(HOW TO COMPLETE THIS TASK): For the data below, work out how many lines include the string "should" and report only the number.
<<<<
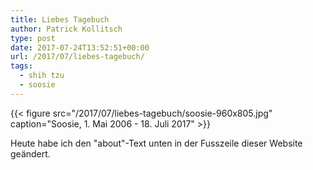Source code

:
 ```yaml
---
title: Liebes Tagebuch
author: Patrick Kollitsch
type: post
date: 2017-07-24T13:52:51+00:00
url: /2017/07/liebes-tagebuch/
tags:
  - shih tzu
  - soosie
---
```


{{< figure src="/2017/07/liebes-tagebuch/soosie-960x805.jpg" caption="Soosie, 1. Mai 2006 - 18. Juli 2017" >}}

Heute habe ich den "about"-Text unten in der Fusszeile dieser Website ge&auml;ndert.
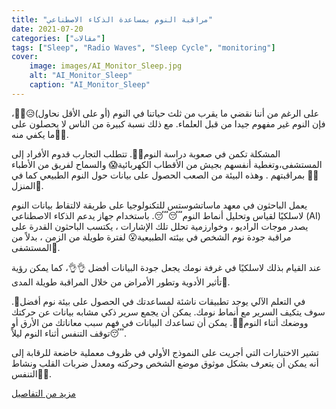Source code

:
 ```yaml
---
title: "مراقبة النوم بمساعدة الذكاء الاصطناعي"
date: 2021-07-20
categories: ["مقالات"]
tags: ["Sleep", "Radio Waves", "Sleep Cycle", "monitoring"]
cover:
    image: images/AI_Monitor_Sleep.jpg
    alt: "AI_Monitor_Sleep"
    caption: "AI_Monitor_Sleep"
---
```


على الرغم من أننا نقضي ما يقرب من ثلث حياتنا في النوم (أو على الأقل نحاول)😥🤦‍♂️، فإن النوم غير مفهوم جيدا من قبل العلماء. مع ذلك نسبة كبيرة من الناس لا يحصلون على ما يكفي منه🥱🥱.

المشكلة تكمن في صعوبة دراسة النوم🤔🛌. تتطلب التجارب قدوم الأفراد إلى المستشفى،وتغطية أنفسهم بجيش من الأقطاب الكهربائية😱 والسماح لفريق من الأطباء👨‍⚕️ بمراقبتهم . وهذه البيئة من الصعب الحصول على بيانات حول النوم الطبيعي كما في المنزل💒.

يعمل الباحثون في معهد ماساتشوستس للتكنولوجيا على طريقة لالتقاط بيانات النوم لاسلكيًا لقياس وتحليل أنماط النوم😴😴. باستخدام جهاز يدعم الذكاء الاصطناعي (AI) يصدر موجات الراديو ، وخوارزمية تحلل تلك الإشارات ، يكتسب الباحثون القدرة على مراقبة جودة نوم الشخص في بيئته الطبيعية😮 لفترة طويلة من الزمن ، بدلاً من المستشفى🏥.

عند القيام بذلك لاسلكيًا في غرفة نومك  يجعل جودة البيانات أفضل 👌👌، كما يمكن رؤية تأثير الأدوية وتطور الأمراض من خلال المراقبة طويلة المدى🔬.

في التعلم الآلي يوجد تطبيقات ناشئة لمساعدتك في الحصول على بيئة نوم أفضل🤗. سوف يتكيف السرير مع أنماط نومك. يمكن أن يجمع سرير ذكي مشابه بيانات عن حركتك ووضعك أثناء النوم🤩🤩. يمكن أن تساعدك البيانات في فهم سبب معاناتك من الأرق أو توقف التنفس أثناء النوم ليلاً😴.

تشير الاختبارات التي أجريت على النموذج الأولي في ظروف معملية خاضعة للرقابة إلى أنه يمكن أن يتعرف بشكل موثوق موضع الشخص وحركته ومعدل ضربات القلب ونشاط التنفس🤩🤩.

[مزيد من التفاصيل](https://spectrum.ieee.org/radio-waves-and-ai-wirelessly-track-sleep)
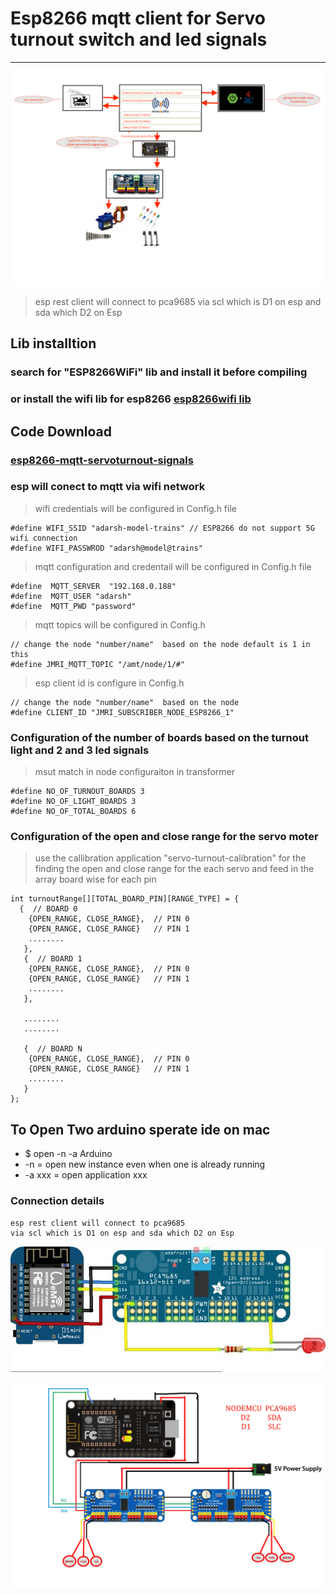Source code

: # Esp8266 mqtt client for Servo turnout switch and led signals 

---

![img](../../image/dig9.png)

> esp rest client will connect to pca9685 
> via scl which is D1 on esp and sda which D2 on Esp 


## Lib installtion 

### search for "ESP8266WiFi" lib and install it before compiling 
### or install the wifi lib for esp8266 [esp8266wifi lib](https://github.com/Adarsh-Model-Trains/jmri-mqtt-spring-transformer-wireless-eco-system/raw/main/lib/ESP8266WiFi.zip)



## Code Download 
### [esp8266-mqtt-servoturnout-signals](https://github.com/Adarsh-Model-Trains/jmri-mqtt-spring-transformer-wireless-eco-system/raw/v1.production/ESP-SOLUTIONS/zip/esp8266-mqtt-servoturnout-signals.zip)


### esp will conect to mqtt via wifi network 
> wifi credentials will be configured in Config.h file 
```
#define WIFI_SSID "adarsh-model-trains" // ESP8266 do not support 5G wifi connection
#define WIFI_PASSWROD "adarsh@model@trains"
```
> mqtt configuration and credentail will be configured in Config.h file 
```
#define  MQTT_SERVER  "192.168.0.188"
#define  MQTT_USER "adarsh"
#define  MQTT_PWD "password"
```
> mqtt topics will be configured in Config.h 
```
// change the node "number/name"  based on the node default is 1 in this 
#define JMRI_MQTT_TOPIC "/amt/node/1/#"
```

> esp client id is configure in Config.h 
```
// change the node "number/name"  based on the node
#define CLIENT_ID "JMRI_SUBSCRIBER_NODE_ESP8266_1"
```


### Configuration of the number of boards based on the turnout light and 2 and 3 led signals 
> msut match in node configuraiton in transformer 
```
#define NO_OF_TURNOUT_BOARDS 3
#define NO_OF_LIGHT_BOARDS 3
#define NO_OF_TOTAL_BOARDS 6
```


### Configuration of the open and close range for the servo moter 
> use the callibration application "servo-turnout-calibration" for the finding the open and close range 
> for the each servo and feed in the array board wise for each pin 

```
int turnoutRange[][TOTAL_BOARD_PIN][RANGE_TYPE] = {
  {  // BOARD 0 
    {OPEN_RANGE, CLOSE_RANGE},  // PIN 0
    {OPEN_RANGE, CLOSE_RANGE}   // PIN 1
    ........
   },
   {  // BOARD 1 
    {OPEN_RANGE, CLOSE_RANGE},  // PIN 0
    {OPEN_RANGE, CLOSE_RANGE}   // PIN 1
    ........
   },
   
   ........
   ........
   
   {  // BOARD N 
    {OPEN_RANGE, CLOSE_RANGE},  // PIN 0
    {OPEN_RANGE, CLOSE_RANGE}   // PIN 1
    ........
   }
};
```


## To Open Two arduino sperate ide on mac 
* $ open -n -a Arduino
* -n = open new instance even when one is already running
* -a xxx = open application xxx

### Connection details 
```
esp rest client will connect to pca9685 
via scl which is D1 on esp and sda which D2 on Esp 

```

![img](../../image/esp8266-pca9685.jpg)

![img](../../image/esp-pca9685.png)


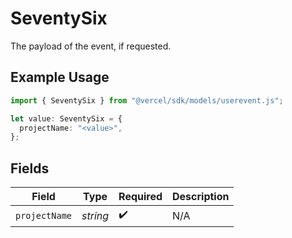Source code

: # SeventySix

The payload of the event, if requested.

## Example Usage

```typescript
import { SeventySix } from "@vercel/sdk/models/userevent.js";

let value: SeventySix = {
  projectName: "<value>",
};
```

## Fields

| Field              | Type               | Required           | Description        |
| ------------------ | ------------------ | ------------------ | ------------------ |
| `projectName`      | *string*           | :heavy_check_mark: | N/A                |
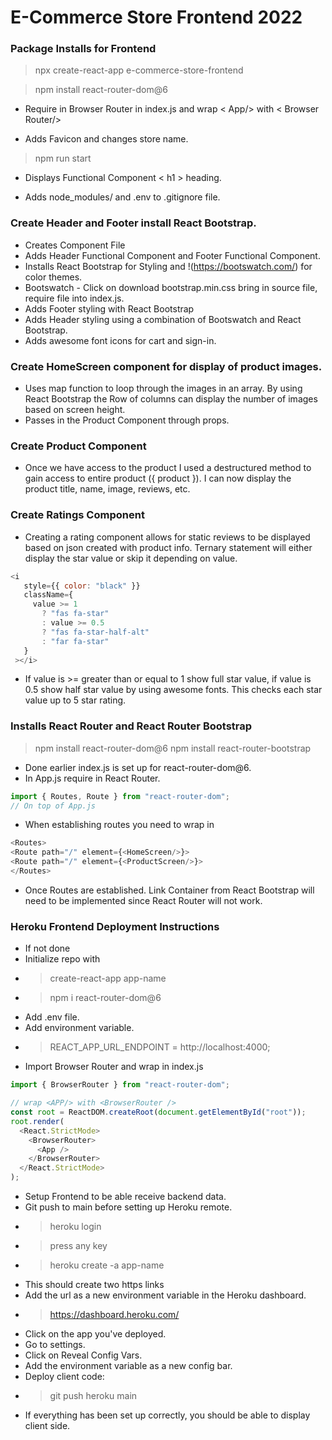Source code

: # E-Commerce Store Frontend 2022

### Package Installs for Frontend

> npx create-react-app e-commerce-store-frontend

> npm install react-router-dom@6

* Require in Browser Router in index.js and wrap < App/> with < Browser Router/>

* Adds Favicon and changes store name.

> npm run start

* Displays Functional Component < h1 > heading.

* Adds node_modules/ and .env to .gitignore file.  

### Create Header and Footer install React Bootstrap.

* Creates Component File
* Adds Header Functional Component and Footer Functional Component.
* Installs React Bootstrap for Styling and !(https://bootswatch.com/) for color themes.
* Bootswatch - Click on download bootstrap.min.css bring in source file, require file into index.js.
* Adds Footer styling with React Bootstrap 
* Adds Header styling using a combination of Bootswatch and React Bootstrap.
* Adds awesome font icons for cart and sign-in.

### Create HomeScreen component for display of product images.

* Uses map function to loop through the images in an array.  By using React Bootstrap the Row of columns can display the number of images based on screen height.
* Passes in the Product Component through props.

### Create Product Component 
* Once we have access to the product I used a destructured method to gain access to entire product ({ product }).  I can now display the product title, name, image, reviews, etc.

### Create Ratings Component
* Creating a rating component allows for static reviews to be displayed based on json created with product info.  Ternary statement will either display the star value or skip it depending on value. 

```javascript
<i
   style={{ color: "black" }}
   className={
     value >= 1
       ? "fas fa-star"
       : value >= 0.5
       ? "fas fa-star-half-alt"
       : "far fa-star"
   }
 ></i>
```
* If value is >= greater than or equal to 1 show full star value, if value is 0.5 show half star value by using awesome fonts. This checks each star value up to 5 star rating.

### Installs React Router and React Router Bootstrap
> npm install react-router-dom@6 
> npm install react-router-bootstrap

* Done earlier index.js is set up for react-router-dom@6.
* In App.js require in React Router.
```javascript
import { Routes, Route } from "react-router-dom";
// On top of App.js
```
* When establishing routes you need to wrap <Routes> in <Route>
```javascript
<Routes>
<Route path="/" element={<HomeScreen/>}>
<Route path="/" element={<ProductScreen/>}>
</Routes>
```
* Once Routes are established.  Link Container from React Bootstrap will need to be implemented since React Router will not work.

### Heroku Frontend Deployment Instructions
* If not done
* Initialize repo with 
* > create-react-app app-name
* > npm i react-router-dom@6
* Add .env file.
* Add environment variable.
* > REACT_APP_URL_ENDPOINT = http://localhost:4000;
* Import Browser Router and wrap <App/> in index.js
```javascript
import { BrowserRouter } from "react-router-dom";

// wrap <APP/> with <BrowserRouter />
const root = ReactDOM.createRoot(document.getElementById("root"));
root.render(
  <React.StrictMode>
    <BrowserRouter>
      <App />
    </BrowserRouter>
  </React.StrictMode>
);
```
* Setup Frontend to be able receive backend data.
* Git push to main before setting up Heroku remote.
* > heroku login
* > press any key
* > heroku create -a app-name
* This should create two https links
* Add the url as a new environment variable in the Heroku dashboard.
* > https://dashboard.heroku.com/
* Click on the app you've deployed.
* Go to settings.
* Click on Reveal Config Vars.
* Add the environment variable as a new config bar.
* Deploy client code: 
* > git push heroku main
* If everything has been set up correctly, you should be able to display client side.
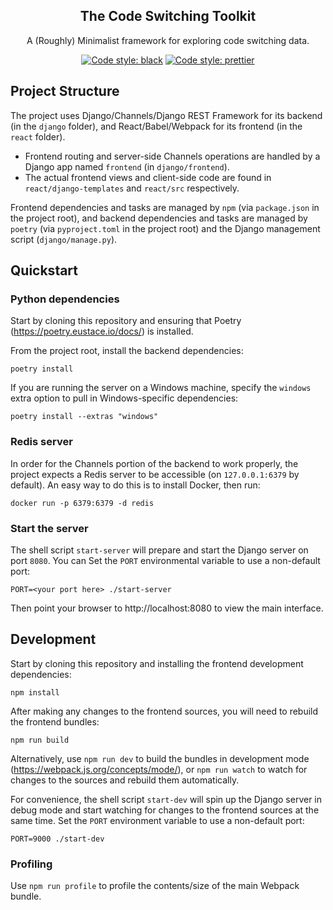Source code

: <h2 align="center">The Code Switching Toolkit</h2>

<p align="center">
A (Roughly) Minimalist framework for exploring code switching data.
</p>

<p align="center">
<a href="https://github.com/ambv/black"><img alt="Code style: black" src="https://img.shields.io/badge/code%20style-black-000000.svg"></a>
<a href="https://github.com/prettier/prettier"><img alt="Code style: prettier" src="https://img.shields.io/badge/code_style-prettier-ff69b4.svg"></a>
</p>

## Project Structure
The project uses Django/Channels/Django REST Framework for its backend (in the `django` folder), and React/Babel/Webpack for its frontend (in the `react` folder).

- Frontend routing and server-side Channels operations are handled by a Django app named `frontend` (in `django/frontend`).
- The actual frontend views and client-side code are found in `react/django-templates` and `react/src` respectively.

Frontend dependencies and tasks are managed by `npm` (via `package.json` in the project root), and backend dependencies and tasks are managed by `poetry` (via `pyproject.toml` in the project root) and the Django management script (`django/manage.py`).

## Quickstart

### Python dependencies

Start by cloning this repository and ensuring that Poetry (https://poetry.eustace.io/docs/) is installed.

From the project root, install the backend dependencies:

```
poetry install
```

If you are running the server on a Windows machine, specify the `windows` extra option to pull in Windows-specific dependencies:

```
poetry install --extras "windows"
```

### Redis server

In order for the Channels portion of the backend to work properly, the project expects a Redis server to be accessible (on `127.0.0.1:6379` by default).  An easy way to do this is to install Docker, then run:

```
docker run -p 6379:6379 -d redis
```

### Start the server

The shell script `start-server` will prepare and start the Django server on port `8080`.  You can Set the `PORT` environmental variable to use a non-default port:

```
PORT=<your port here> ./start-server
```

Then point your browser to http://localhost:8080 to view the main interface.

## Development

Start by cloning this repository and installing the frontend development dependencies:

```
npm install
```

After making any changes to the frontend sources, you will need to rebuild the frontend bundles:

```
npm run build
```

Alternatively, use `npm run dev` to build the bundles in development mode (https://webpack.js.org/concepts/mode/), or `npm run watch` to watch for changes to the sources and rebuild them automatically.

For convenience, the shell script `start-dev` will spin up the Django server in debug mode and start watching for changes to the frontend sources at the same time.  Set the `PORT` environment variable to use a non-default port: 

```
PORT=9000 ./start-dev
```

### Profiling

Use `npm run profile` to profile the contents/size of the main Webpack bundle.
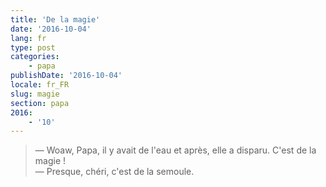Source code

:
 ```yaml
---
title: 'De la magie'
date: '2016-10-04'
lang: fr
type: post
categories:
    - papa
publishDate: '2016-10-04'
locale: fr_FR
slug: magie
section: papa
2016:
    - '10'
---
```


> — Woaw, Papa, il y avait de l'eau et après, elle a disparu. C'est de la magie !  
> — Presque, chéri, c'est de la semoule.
>>>>
(TASK RESPONSE): 2